» **Task objective**
Below are the records. List every line holding the word "https".

[Provided information — start]

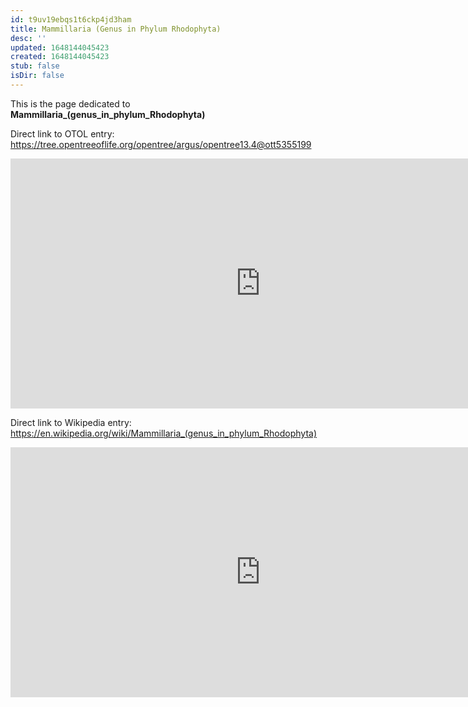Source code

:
 ```yaml
---
id: t9uv19ebqs1t6ckp4jd3ham
title: Mammillaria (Genus in Phylum Rhodophyta)
desc: ''
updated: 1648144045423
created: 1648144045423
stub: false
isDir: false
---
```

This is the page dedicated to **Mammillaria_(genus_in_phylum_Rhodophyta)**


Direct link to OTOL entry: https://tree.opentreeoflife.org/opentree/argus/opentree13.4@ott5355199



<html>
    <body>
    <iframe src="https://tree.opentreeoflife.org/opentree/argus/opentree13.4@ott5355199"
    width="800" height="400" frameborder="0" allowfullscreen> </iframe>
    </body>
</html>
    


Direct link to Wikipedia entry: https://en.wikipedia.org/wiki/Mammillaria_(genus_in_phylum_Rhodophyta)



<html>
    <body>
    <iframe src="https://en.wikipedia.org/wiki/Mammillaria_(genus_in_phylum_Rhodophyta)"
    width="800" height="400" frameborder="0" allowfullscreen> </iframe>
    </body>
</html>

[Provided information — finish]

» **Result for this task**
Direct link to OTOL entry: https://tree.opentreeoflife.org/opentree/argus/opentree13.4@ott5355199
    <iframe src="https://tree.opentreeoflife.org/opentree/argus/opentree13.4@ott5355199"
Direct link to Wikipedia entry: https://en.wikipedia.org/wiki/Mammillaria_(genus_in_phylum_Rhodophyta)
    <iframe src="https://en.wikipedia.org/wiki/Mammillaria_(genus_in_phylum_Rhodophyta)"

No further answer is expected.